Thursday, May 14, 2009

HD Video Standard

Despite the last couple of years being a time when "high definition" video has really gained traction, there's one surprising thing about HD video: it doesn't have an obvious definition. Dan Rayburn brings up this observation in a recent blog post:
For an entire industry that defines itself based on the word "quality", today there is still no agreed upon standard for what classifies HD quality video on the web....If the industry wants to progress with HD quality video, we're going to have to agree on a standard - and fast.
He's absolutely right. Many companies attempt to pass off 480p as HD video, but most video enthusiasts would reject such an assertion--after all, if it isn't HD for an analog signal, why would it be HD for a digital signal? Likewise, lots of video is encoded at an unacceptably low bit rate which results in obvious artifacts. Why would such poor quality video be considered "high definition?"

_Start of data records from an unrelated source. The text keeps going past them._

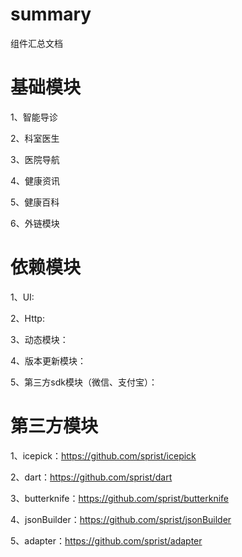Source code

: # summary
组件汇总文档

# 基础模块

1、智能导诊

2、科室医生

3、医院导航

4、健康资讯

5、健康百科

6、外链模块


# 依赖模块

1、UI:

2、Http:

3、动态模块：

4、版本更新模块：

5、第三方sdk模块（微信、支付宝）：

# 第三方模块

1、icepick：https://github.com/sprist/icepick

2、dart：https://github.com/sprist/dart

3、butterknife：https://github.com/sprist/butterknife

4、jsonBuilder：https://github.com/sprist/jsonBuilder

5、adapter：https://github.com/sprist/adapter

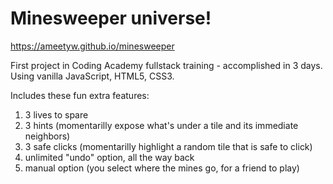 # Minesweeper universe!
https://ameetyw.github.io/minesweeper

First project in Coding Academy fullstack training - accomplished in 3 days.
Using vanilla JavaScript, HTML5, CSS3.

Includes these fun extra features:
1. 3 lives to spare
2. 3 hints (momentarilly expose what's under a tile and its immediate neighbors)
4. 3 safe clicks (momentarilly highlight a random tile that is safe to click)
5. unlimited "undo" option, all the way back
6. manual option (you select where the mines go, for a friend to play)
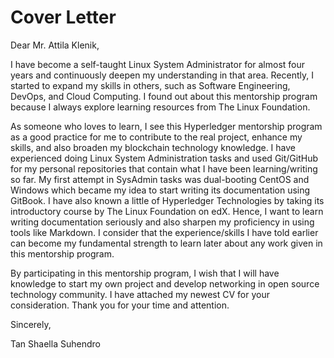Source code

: # Cover Letter

Dear Mr. Attila Klenik,

I have become a self-taught Linux System Administrator for almost four years and continuously deepen my understanding in that area. Recently, I started to expand my skills in others, such as Software Engineering, DevOps, and Cloud Computing. I found out about this mentorship program because I always explore learning resources from The Linux Foundation.

As someone who loves to learn, I see this Hyperledger mentorship program as a good practice for me to contribute to the real project, enhance my skills, and also broaden my blockchain technology knowledge. I have experienced doing Linux System Administration tasks and used Git/GitHub for my personal repositories that contain what I have been learning/writing so far. My first attempt in SysAdmin tasks was dual-booting CentOS and Windows which became my idea to start writing its documentation using GitBook. I have also known a little of Hyperledger Technologies by taking its introductory course by The Linux Foundation on edX. Hence, I want to learn writing documentation seriously and also sharpen my proficiency in using tools like Markdown. I consider that the experience/skills I have told earlier can become my fundamental strength to learn later about any work given in this mentorship program.

By participating in this mentorship program, I wish that I will have knowledge to start my own project and develop networking in open source technology community. I have attached my newest CV for your consideration. Thank you for your time and attention.

Sincerely,

Tan Shaella Suhendro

Wikipedia's definition for High-definition television is a decent start:
High-definition television (or HDTV) is a digital television broadcasting system with higher resolution than traditional television systems (standard-definition TV, or SDTV). HDTV is digitally broadcast; the earliest implementations used analog broadcasting, but today digital television (DTV) signals are used, requiring less bandwidth due to digital video compression.
This is still lacking. What exactly is "higher resolution than traditional television systems?" And just what SDTV system, since there were many of them? And is resolution all there is to it? What if I encode video to 1080p but at a horrible bit rate, which causes lots of blocking artifacts? What about video with an odd aspect ratio, where the number of verticals lines doesn't pass muster? Clearly this definition is lacking.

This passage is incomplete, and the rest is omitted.